Protein kinase C iota (PKCι) is an oncogene which majorly participates in the initiation of cell division, conservation and progression of various types of cancer in human. In the lung, PKCι is essential for the care of changed phenotype of the 2 dominant types of NSCLC (non-small cell lung cancer); 1) LADC (lung adenocarcinoma), and 2) LSCC (lung squamous cell carcinoma). In extension, PKCι is essential for tumorigenesis by establishing and maintaining a highly aggressive stem-like, tumour-initiating cell phenotype. Therefore, the Protein Kinase Cι (PKCι) (PDB ID: 3A8W) target protein of lung cancer was taken [39]. Crystal structure of both proteins was retrieved from RCSB Protein Data bank and was prepared and minimized according Maurya AK, et al [37].
Glide module of Maestro was used to perform molecular docking with the breast and Lung cancer protein receptor binding site. Docking of both proteins were performed according Maurya AK, at al [[37, 40]]. Designed and phase screened ligands were used for molecular docking.
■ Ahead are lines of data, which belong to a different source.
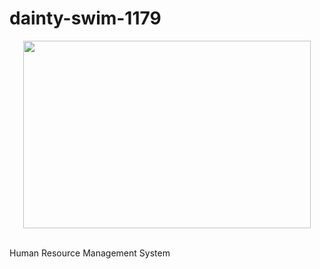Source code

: # dainty-swim-1179
<p align="center">
  <img width="460" height="300" src="[http://www.fillmurray.com/460/300](https://github.com/aks-samanta/dainty-swim-1179/blob/main/com/hrgiri/images/HR.png)">
</p>
<br>
Human Resource Management System


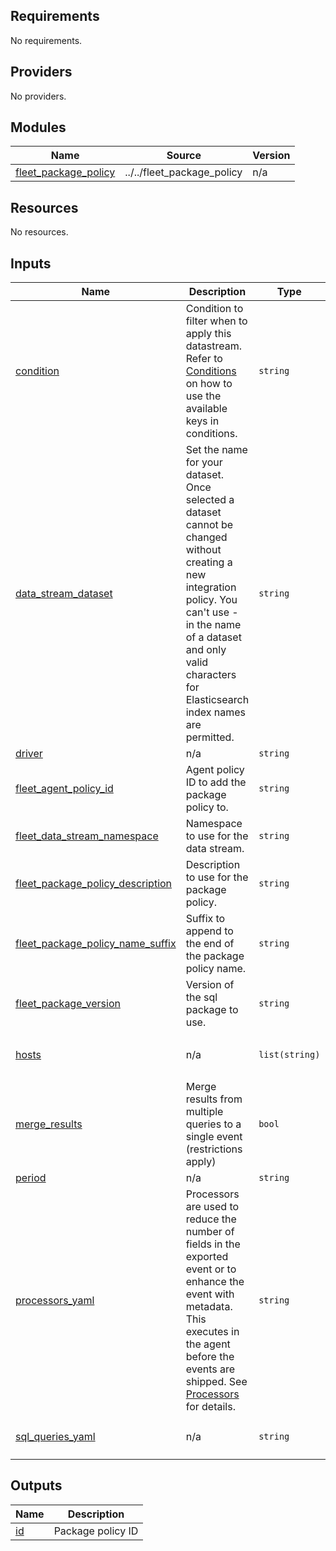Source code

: <!-- BEGIN_TF_DOCS -->
## Requirements

No requirements.

## Providers

No providers.

## Modules

| Name | Source | Version |
|------|--------|---------|
| <a name="module_fleet_package_policy"></a> [fleet\_package\_policy](#module\_fleet\_package\_policy) | ../../fleet_package_policy | n/a |

## Resources

No resources.

## Inputs

| Name | Description | Type | Default | Required |
|------|-------------|------|---------|:--------:|
| <a name="input_condition"></a> [condition](#input\_condition) | Condition to filter when to apply this datastream. Refer to [Conditions](https://www.elastic.co/guide/en/fleet/current/dynamic-input-configuration.html#conditions) on how to use the available keys in conditions. | `string` | `null` | no |
| <a name="input_data_stream_dataset"></a> [data\_stream\_dataset](#input\_data\_stream\_dataset) | Set the name for your dataset. Once selected a dataset cannot be changed without creating a new integration policy. You can't use - in the name of a dataset and only valid characters for Elasticsearch index names are permitted. | `string` | `"sql"` | no |
| <a name="input_driver"></a> [driver](#input\_driver) | n/a | `string` | `"mysql"` | no |
| <a name="input_fleet_agent_policy_id"></a> [fleet\_agent\_policy\_id](#input\_fleet\_agent\_policy\_id) | Agent policy ID to add the package policy to. | `string` | n/a | yes |
| <a name="input_fleet_data_stream_namespace"></a> [fleet\_data\_stream\_namespace](#input\_fleet\_data\_stream\_namespace) | Namespace to use for the data stream. | `string` | `"default"` | no |
| <a name="input_fleet_package_policy_description"></a> [fleet\_package\_policy\_description](#input\_fleet\_package\_policy\_description) | Description to use for the package policy. | `string` | `""` | no |
| <a name="input_fleet_package_policy_name_suffix"></a> [fleet\_package\_policy\_name\_suffix](#input\_fleet\_package\_policy\_name\_suffix) | Suffix to append to the end of the package policy name. | `string` | `""` | no |
| <a name="input_fleet_package_version"></a> [fleet\_package\_version](#input\_fleet\_package\_version) | Version of the sql package to use. | `string` | `"0.4.0"` | no |
| <a name="input_hosts"></a> [hosts](#input\_hosts) | n/a | `list(string)` | <pre>[<br>  "root:test@tcp(127.0.0.1:3306)/"<br>]</pre> | no |
| <a name="input_merge_results"></a> [merge\_results](#input\_merge\_results) | Merge results from multiple queries to a single event (restrictions apply) | `bool` | `false` | no |
| <a name="input_period"></a> [period](#input\_period) | n/a | `string` | `"10s"` | no |
| <a name="input_processors_yaml"></a> [processors\_yaml](#input\_processors\_yaml) | Processors are used to reduce the number of fields in the exported event or to enhance the event with metadata. This executes in the agent before the events are shipped. See [Processors](https://www.elastic.co/guide/en/fleet/current/elastic-agent-processor-configuration.html) for details. | `string` | `null` | no |
| <a name="input_sql_queries_yaml"></a> [sql\_queries\_yaml](#input\_sql\_queries\_yaml) | n/a | `string` | `"- query: SHOW GLOBAL STATUS LIKE 'Innodb_system%'\n  response_format: variables\n        \n"` | no |

## Outputs

| Name | Description |
|------|-------------|
| <a name="output_id"></a> [id](#output\_id) | Package policy ID |
<!-- END_TF_DOCS -->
Molecular Dynamics Simulation
The ligands showing best docking score with protein VEGFR-2 and PKCι were used for further study of conformational flexibility and stability using GROMACS 18.4 [24]. CHARMM36 of 2021 [41] was used protein force field parameter and swissparam to generate ligand force field parameter [42]. After this, ligand-protein complex was solvated using TIP3P water model and then neutralized by addition of Cl−/Na+ ions. Then the complex system was energetically minimized and equilibrated using ad-hoc bash script. Further, NVT and NPT were generated at constant volume, pressure; 1Bar and temperature; 300K. After that both complex systems were subjected to MD run for the time of 100ns for each.